::: MATERIAL SUPPLIED :::

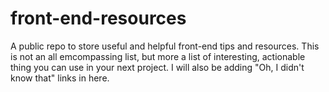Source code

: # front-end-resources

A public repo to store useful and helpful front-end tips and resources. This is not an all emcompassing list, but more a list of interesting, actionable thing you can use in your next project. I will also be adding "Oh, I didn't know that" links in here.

:::
::: MATERIAL SUPPLIED :::

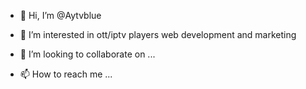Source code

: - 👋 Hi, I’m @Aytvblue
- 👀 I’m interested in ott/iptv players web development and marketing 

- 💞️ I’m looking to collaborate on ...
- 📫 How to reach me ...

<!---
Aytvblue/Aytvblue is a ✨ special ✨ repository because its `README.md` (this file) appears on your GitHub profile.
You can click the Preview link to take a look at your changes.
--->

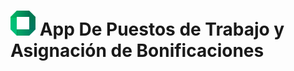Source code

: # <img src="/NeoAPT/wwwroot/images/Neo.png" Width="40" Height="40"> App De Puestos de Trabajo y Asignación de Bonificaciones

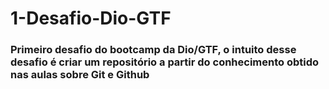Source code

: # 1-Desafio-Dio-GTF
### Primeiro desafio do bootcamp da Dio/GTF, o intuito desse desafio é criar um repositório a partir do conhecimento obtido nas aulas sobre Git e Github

:::

### [WHAT YOU ARE ASKED TO DO]
Read the entries and show each line that mentions "your".

### [SOLUTION TO THIS PROBLEM]
A public repo to store useful and helpful front-end tips and resources. This is not an all emcompassing list, but more a list of interesting, actionable thing you can use in your next project. I will also be adding "Oh, I didn't know that" links in here.
Aytvblue/Aytvblue is a ✨ special ✨ repository because its `README.md` (this file) appears on your GitHub profile.
You can click the Preview link to take a look at your changes.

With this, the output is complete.